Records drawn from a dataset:
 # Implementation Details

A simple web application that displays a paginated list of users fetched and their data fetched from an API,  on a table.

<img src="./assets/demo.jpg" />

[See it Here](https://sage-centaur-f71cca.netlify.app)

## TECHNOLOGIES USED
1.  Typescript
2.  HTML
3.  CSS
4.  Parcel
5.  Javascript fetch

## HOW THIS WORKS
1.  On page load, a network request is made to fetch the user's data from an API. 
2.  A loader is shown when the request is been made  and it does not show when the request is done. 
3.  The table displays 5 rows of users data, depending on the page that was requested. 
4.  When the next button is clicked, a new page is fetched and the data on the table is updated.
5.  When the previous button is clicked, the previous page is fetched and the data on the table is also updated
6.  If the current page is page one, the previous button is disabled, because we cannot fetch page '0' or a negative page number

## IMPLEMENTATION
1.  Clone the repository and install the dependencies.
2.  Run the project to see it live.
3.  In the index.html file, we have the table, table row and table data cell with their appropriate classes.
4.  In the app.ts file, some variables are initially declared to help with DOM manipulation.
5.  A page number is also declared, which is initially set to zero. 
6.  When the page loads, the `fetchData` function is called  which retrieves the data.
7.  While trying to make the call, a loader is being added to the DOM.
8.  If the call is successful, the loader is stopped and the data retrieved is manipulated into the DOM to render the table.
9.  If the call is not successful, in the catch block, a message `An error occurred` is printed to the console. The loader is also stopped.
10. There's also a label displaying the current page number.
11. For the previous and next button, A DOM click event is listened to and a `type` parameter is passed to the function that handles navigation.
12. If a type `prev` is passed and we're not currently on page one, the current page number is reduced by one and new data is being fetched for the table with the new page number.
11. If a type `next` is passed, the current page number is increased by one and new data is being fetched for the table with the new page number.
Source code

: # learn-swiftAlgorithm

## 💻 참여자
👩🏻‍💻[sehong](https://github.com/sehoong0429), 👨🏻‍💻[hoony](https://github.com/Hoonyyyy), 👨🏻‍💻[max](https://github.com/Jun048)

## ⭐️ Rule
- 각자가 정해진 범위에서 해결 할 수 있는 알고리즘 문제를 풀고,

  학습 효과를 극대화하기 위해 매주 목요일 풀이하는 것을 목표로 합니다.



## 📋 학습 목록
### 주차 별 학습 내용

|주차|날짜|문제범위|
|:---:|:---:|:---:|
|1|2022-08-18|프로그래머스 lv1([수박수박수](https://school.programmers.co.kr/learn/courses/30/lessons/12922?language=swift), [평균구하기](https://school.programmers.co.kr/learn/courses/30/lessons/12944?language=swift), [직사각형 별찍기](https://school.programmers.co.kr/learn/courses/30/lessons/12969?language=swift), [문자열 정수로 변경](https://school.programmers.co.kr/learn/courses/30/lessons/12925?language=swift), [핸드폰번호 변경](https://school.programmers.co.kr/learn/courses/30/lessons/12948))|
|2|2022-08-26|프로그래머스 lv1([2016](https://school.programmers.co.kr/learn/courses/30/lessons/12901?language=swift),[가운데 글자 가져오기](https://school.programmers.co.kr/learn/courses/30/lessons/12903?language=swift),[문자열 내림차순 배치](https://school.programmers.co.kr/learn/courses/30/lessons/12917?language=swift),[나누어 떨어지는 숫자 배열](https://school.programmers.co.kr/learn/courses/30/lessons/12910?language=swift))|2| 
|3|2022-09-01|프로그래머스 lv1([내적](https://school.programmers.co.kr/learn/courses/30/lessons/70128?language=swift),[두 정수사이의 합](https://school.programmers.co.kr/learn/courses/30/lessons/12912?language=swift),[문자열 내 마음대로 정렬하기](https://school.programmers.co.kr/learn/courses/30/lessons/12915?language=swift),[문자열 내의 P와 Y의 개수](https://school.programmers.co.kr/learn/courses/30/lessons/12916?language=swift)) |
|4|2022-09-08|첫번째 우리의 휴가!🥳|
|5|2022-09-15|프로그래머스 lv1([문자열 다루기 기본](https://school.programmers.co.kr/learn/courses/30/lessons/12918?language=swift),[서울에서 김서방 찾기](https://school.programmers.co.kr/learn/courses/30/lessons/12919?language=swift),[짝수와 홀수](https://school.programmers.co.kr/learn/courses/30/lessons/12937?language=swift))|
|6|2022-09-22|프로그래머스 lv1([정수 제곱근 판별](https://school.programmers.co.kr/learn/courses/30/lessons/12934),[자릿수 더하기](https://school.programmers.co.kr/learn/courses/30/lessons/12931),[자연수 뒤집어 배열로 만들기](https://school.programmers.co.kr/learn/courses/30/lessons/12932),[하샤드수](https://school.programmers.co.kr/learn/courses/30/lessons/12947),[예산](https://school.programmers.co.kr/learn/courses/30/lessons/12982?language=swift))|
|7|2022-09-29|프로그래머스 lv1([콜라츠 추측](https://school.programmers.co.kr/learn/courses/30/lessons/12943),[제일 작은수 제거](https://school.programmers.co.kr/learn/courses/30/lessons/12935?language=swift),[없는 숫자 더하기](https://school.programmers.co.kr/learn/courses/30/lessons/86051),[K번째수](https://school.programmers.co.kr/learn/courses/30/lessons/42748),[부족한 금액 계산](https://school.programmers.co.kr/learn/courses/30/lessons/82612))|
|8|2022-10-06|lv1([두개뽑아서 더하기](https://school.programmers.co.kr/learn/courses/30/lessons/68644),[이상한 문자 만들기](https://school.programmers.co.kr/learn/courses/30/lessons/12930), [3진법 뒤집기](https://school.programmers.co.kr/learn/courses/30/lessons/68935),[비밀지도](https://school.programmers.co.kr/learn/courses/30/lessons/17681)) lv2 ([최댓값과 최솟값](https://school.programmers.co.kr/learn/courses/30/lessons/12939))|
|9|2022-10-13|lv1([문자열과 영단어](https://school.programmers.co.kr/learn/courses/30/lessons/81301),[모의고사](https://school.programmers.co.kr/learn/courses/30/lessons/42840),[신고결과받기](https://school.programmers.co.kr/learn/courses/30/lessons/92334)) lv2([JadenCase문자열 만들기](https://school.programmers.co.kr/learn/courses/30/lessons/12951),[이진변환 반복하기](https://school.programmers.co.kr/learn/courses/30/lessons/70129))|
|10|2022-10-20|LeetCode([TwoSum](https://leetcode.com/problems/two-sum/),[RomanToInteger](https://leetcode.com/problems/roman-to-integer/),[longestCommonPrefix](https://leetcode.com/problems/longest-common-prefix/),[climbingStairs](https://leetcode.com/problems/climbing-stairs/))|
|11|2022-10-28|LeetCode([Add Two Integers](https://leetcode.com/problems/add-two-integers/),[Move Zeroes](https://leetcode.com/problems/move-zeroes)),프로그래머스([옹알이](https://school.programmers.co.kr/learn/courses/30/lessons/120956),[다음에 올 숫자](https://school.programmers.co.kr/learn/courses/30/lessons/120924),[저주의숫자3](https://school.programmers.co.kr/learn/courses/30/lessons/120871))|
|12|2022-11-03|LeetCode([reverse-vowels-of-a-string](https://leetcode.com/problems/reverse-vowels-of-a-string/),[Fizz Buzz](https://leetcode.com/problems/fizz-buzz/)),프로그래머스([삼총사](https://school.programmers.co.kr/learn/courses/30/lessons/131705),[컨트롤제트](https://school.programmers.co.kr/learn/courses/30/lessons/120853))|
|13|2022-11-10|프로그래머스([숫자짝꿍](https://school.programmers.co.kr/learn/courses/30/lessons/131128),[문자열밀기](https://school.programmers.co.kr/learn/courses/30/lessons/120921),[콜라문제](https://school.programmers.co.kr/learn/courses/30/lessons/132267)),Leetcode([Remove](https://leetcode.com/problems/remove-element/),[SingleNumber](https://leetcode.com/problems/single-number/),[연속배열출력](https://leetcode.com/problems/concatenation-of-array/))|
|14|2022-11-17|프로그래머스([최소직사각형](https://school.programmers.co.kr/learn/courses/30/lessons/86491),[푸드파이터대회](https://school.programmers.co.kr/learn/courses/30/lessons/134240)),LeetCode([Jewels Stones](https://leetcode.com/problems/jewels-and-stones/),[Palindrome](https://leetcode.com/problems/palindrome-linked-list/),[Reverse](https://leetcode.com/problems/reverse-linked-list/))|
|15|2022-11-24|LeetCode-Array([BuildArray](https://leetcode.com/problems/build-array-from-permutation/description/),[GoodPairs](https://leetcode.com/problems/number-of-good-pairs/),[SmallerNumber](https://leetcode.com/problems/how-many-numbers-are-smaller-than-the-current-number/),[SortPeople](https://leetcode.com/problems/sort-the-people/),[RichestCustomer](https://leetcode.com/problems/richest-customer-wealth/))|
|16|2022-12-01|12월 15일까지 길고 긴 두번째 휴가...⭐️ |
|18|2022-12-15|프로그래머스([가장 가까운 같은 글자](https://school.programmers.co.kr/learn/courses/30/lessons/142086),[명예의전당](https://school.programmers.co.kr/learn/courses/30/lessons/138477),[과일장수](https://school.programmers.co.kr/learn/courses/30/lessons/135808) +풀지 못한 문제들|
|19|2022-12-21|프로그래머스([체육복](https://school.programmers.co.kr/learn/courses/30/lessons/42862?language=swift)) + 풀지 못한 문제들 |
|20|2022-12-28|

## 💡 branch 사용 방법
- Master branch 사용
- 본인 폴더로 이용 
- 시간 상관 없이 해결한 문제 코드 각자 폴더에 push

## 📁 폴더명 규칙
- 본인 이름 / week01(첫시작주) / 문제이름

- **Problem requirements**
The response must consist solely of the lines from the top of the records through the line holding "request is done.", copied word for word.

- **Response to this exercise**
 # Implementation Details

A simple web application that displays a paginated list of users fetched and their data fetched from an API,  on a table.

<img src="./assets/demo.jpg" />

[See it Here](https://sage-centaur-f71cca.netlify.app)

## TECHNOLOGIES USED
1.  Typescript
2.  HTML
3.  CSS
4.  Parcel
5.  Javascript fetch

## HOW THIS WORKS
1.  On page load, a network request is made to fetch the user's data from an API. 
2.  A loader is shown when the request is been made  and it does not show when the request is done. 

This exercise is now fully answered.